→ What the exercise asks
From the line that contains "your GitHub profile." to the last line of the entries, write each line out exactly; include both ends and nothing else.

........

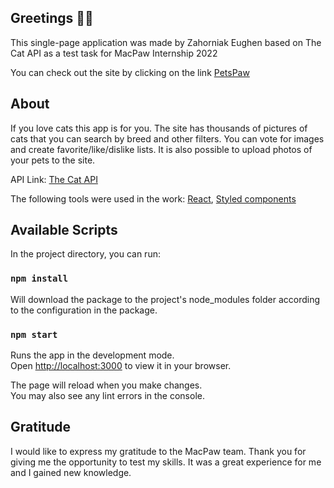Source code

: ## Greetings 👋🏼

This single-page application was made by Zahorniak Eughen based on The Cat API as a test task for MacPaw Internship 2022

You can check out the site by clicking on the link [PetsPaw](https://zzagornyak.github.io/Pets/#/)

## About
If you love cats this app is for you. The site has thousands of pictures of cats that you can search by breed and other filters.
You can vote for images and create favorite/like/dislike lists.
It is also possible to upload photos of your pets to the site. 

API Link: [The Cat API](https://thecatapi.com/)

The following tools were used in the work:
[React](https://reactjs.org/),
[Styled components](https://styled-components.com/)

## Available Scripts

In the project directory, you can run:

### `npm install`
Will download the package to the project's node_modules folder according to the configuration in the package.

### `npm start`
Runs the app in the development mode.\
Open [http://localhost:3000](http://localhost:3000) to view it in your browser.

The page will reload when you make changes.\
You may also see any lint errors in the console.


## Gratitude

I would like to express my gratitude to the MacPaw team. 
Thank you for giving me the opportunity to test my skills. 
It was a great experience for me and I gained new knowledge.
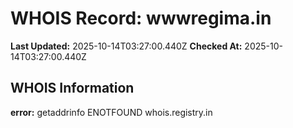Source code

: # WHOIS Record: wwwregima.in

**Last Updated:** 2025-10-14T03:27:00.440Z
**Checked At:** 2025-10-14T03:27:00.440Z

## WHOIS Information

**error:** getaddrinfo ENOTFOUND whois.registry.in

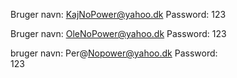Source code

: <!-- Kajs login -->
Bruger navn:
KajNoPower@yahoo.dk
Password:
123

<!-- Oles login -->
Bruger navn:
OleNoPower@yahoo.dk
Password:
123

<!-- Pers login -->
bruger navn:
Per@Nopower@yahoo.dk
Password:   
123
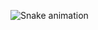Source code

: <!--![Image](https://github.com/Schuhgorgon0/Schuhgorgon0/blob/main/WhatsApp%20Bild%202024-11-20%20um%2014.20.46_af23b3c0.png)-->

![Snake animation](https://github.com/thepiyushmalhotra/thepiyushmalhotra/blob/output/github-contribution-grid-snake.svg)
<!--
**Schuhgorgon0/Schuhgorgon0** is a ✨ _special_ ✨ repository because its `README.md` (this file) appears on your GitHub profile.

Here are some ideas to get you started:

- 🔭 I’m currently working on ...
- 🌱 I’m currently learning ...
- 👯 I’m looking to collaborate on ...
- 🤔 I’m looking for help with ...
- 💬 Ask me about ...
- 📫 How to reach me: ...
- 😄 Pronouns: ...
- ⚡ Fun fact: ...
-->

........

→ Solution to this problem
**Schuhgorgon0/Schuhgorgon0** is a ✨ _special_ ✨ repository because its `README.md` (this file) appears on your GitHub profile.

Here are some ideas to get you started:

- 🔭 I’m currently working on ...
- 🌱 I’m currently learning ...
- 👯 I’m looking to collaborate on ...
- 🤔 I’m looking for help with ...
- 💬 Ask me about ...
- 📫 How to reach me: ...
- 😄 Pronouns: ...
- ⚡ Fun fact: ...
-->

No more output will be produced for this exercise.